The failure rate is too high.

The only resolution I kept, was giving up smoking in 1976, and that was more about health than the dare.

These days, I'm aware that our measurements of time are our way of managing incarnation on earth. We place a grid over eternity.

If we lived on a much bigger planet that had four days of light, four days of darkness, and different seasons, we would change our time grid to suit.

What is still interesting about our tradition of making promises at the beginning of our year, is our motive for doing it.

Why do we feel this urge to better ourselves?

The growth imperative is all around us. We live in an expanding universe. All living things strive to grow, then die and decay to become new life.

There is no evidence to suggest that plants and animals question who they are. For them, growth seems all about nutrition, reproduction and the protection of territory.

We too have those instincts but there is something else, a restlessness that lies in a desire for inner growth.

Animals don't need religion.

So what makes us so different?

I call this ‘The Breath of God", going back to the story of Adam, and Gd breathing life into clay.

One of the Desert Fathers had another description. He said, "Wr are part animal and part angel."

I can relate to that too, and I look back at all the times I saw angel self and animal self as separate.

Sometimes, they were at war.

How many of my New Year resolutions were attempts to shut my animal self in a cupboard?

It began in childhood: I will not steal biscuits. I will not swear. I will be kind to my sisters. I will not tell lies.

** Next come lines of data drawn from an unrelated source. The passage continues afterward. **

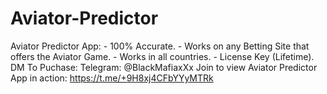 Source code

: # Aviator-Predictor
Aviator Predictor App:  - 100% Accurate. - Works on any Betting Site that offers the Aviator Game. - Works in all countries. - License Key (Lifetime).  DM To Puchase: Telegram: @BlackMafiaxXx  Join to view Aviator Predictor App in action:  https://t.me/+9H8xj4CFbYYyMTRk
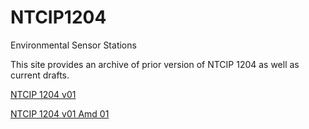 # NTCIP1204
Environmental Sensor Stations

This site provides an archive of prior version of NTCIP 1204 as well as current drafts.

[NTCIP 1204 v01](https://github.com/ite-org/NTCIP1204/releases/tag/v01)

[NTCIP 1204 v01 Amd 01](https://github.com/ite-org/NTCIP1204) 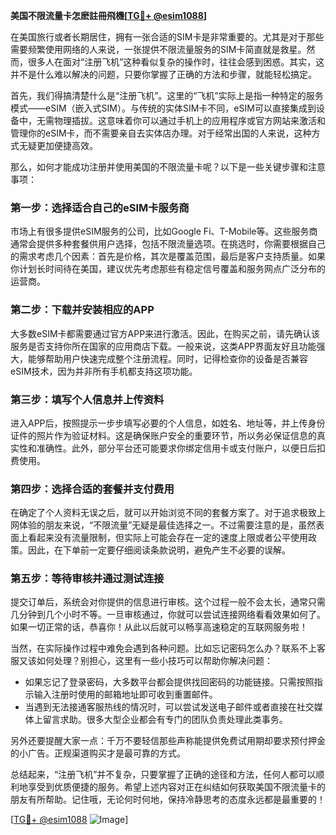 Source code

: **美国不限流量卡怎麽註冊飛機[[TG💪+ @esim1088](https://t.me/s/esim1088)]**

在美国旅行或者长期居住，拥有一张合适的SIM卡是非常重要的。尤其是对于那些需要频繁使用网络的人来说，一张提供不限流量服务的SIM卡简直就是救星。然而，很多人在面对“注册飞机”这种看似复杂的操作时，往往会感到困惑。其实，这并不是什么难以解决的问题，只要你掌握了正确的方法和步骤，就能轻松搞定。

首先，我们得搞清楚什么是“注册飞机”。这里的“飞机”实际上是指一种特定的服务模式——eSIM（嵌入式SIM）。与传统的实体SIM卡不同，eSIM可以直接集成到设备中，无需物理插拔。这意味着你可以通过手机上的应用程序或官方网站来激活和管理你的eSIM卡，而不需要亲自去实体店办理。对于经常出国的人来说，这种方式无疑更加便捷高效。

那么，如何才能成功注册并使用美国的不限流量卡呢？以下是一些关键步骤和注意事项：

### 第一步：选择适合自己的eSIM卡服务商

市场上有很多提供eSIM服务的公司，比如Google Fi、T-Mobile等。这些服务商通常会提供多种套餐供用户选择，包括不限流量选项。在挑选时，你需要根据自己的需求考虑几个因素：首先是价格，其次是覆盖范围，最后是客户支持质量。如果你计划长时间待在美国，建议优先考虑那些有稳定信号覆盖和服务网点广泛分布的运营商。

### 第二步：下载并安装相应的APP

大多数eSIM卡都需要通过官方APP来进行激活。因此，在购买之前，请先确认该服务是否支持你所在国家的应用商店下载。一般来说，这类APP界面友好且功能强大，能够帮助用户快速完成整个注册流程。同时，记得检查你的设备是否兼容eSIM技术，因为并非所有手机都支持这项功能。

### 第三步：填写个人信息并上传资料

进入APP后，按照提示一步步填写必要的个人信息，如姓名、地址等，并上传身份证件的照片作为验证材料。这是确保账户安全的重要环节，所以务必保证信息的真实性和准确性。此外，部分平台还可能要求你绑定信用卡或支付账户，以便日后扣费使用。

### 第四步：选择合适的套餐并支付费用

在确定了个人资料无误之后，就可以开始浏览不同的套餐方案了。对于追求极致上网体验的朋友来说，“不限流量”无疑是最佳选择之一。不过需要注意的是，虽然表面上看起来没有流量限制，但实际上可能会存在一定的速度上限或者公平使用政策。因此，在下单前一定要仔细阅读条款说明，避免产生不必要的误解。

### 第五步：等待审核并通过测试连接

提交订单后，系统会对你提供的信息进行审核。这个过程一般不会太长，通常只需几分钟到几个小时不等。一旦审核通过，你就可以尝试连接网络看看效果如何了。如果一切正常的话，恭喜你！从此以后就可以畅享高速稳定的互联网服务啦！

当然，在实际操作过程中难免会遇到各种问题。比如忘记密码怎么办？联系不上客服又该如何处理？别担心，这里有一些小技巧可以帮助你解决问题：

- 如果忘记了登录密码，大多数平台都会提供找回密码的功能链接。只需按照指示输入注册时使用的邮箱地址即可收到重置邮件。
- 当遇到无法接通客服热线的情况时，可以尝试发送电子邮件或者直接在社交媒体上留言求助。很多大型企业都会有专门的团队负责处理此类事务。

另外还要提醒大家一点：千万不要轻信那些声称能提供免费试用期却要求预付押金的小广告。正规渠道购买才是最可靠的方式。

总结起来，“注册飞机”并不复杂，只要掌握了正确的途径和方法，任何人都可以顺利地享受到优质便捷的服务。希望上述内容对正在纠结如何获取美国不限流量卡的朋友有所帮助。记住哦，无论何时何地，保持冷静思考的态度永远都是最重要的！

[[TG💪+ @esim1088](https://t.me/s/esim1088) ![Image](https://i.postimg.cc/4NQfJmqS/Snipaste-2025-05-13-00-14-12.png)]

Now I l know that the two belong together.

The breath of God - or angel self - wants to be human.

Through incarnation, it can grow.

The animal self needs the angel self to bring illumination to its darkness.

They do come together but union it takes time filled with life experience.

The words we put to this process of spiritual growth, are ours, and the metaphors vary. We cannot say what God is but we can say what God is like.

For me, a beautiful symbol of the angel/animal connection is the Light of the Wold born in an animal shelter.

If spiritual growth is our imperative, what is wrong with the New Year resolution?

It is only once a year. And it is usually guilt-based.

Growth is continuous and begins with self-acceptance. We are who we are meant to be, perhaps not so much human beings, as human becomings.

Our faith means that every day our angel and animal are gently embracing and working together.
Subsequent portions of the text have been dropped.